Step 1: Create a PyPI API token¶
- Go to PyPI Account Settings
- Scroll to the "API tokens" section
- Click "Add API token"
- Give it a name (e.g., "GitHub Actions")
- Set the scope (project-specific or account-wide)
- Click "Add token" and copy the token immediately
Using trusted publishing (recommended)
Instead of API tokens, consider using PyPI trusted publishing with OpenID Connect (OIDC). This is more secure as it doesn't require storing secrets. The pypa/gh-action-pypi-publish action supports trusted publishing when you configure it in your PyPI project settings.

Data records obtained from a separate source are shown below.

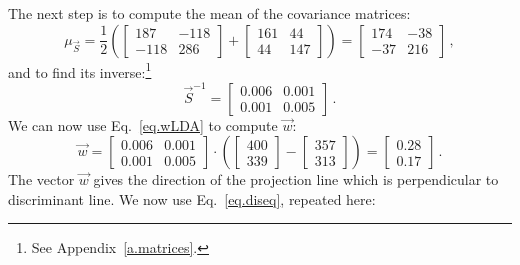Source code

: The next step is to compute the mean of the covariance matrices:
\[
\mu_{\vec{S}} = 
\frac{1}{2}\left(\left[ \begin{array}{c} 187\\-118\end{array} \begin{array}{c} -118\\286 \end{array}\right]+
\left[ \begin{array}{c} 161\\44\end{array} \begin{array}{c} 44\\147 \end{array}\right]\right) = 
\left[ \begin{array}{c} 174\\-37\end{array} \begin{array}{c} -38\\216 \end{array}\right]\,,
\]
and to find its inverse:\footnote{See Appendix~\ref{a.matrices}.}
\[
\vec{S}^{-1} = \left[ \begin{array}{c} 0.006\\0.001\end{array} \begin{array}{c} 0.001\\0.005 \end{array}\right]\,.
\]
We can now use Eq.~\ref{eq.wLDA} to compute $\vec{w}$:
\[
\vec{w} = \left[ \begin{array}{c} 0.006\\0.001\end{array} \begin{array}{c} 0.001\\0.005 \end{array}\right] \cdot \left( \left[ \begin{array}{c} 400\\339 \end{array}\right] - \left[ \begin{array}{c} 357\\313 \end{array} \right] \right) = \left[ \begin{array}{c} 0.28\\0.17 \end{array} \right]\,.
\]
The vector $\vec{w}$ gives the direction of the projection line which is perpendicular to discriminant line. We now use Eq.~\ref{eq.diseq}, repeated here:
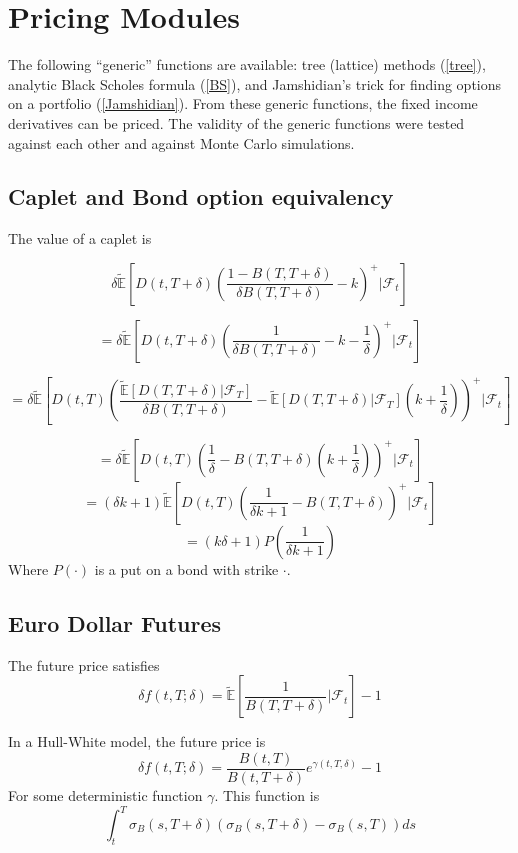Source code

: \documentclass{article}
\theoremstyle{definition}
\begin{document}
\section{Pricing Modules}
The following ``generic'' functions are available: tree (lattice) methods (\ref{tree}), analytic Black Scholes formula (\ref{BS}), and Jamshidian's trick for finding options on a portfolio (\ref{Jamshidian}). From these generic functions, the fixed income derivatives can be priced. The validity of the generic functions were tested against each other and against Monte Carlo simulations.
\subsection{Caplet and Bond option equivalency}
 The value of a caplet is 
  
\[\delta\mathbb{\tilde{E}}\left[D(t, T+\delta)\left(\frac{1-B(T, T+\delta)}{\delta B(T, T+\delta)}-k\right)^+ |\mathcal{F}_t\right]\]

\[=\delta\mathbb{\tilde{E}}\left[D(t, T+\delta)\left(\frac{1}{\delta B(T, T+\delta)}-k-\frac{1}{\delta}\right)^+ |\mathcal{F}_t\right]\]
 
\[=\delta\mathbb{\tilde{E}}\left[D(t, T)\left(\frac{ \mathbb{\tilde{E}}[D(T, T+\delta)|\mathcal{F}_T]}{\delta B(T, T+\delta)}-\mathbb{\tilde{E}}[D(T, T+\delta)|\mathcal{F}_T]\left(k+\frac{1}{\delta}\right)\right)^+ |\mathcal{F}_t\right]\]

\[=\delta\mathbb{\tilde{E}}\left[D(t, T)\left(\frac{1}{\delta}-B(T, T+\delta)\left(k+\frac{1}{\delta}\right)\right)^+ |\mathcal{F}_t\right]\]
\[=\left(\delta k+1\right)\mathbb{\tilde{E}}\left[D(t, T)\left(\frac{1}{\delta k+1}-B(T, T+\delta)\right)^+ |\mathcal{F}_t\right]\]
\[=\left(k\delta+1\right)P\left(\frac{1}{\delta k +1}\right)\] Where \(P(\cdot)\) is a put on a bond with strike \(\cdot\).

\subsection{Euro Dollar Futures}
The future price satisfies \[\delta f(t, T; \delta)=\tilde{\mathbb{E}}\left[\frac{1}{B(T, T+\delta)}|\mathcal{F}_t\right]-1\]

In a Hull-White model, the future price is \[\delta f(t, T; \delta)=\frac{B(t, T)}{B(t, T+\delta)}e^{\gamma(t, T, \delta)}-1\]
For some deterministic function \(\gamma\).  This function is \[\int_t ^ T \sigma_B (s, T+\delta)\left(\sigma_B(s, T+\delta)-\sigma_B(s, T)\right)ds\]
\end{document}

Step 2: Add the token as a repository secret¶
- Go to your repository on GitHub
- Navigate to
Settings > Secrets and variables > Actions - Click "New repository secret"
- Name it
PYPI_PASSWORD - Paste the PyPI token
- Click "Add secret"
Step 3: Create the publish workflow¶
Create a new file .github/workflows/pythonpublish.yml that triggers on tag pushes:
name: Upload Python Package
on:
push:
tags:
- "*" # Will trigger for every tag, alternative: 'v*'
jobs:
deploy:
runs-on: ubuntu-latest
steps:
- uses: actions/checkout@v6
with:
fetch-depth: 0
- name: Set up Python
uses: actions/setup-python@v4
with:
python-version: "3.x"
- name: Install Poetry
uses: snok/install-poetry@v1
with:
version: latest
virtualenvs-in-project: true
virtualenvs-create: true
- name: Install dependencies
run: |
poetry --version
poetry install
- name: Build and publish
env:
POETRY_HTTP_BASIC_PYPI_USERNAME: __token__
POETRY_HTTP_BASIC_PYPI_PASSWORD: ${{ secrets.PYPI_PASSWORD }}
run: poetry publish --build
This workflow uses Poetry to build and publish the package. You can find the complete workflow in our repository at pythonpublish.yml.
Alternative publishing methods
You can also use pypa/gh-action-pypi-publish or other build tools like setuptools, flit, or hatchling to publish your package.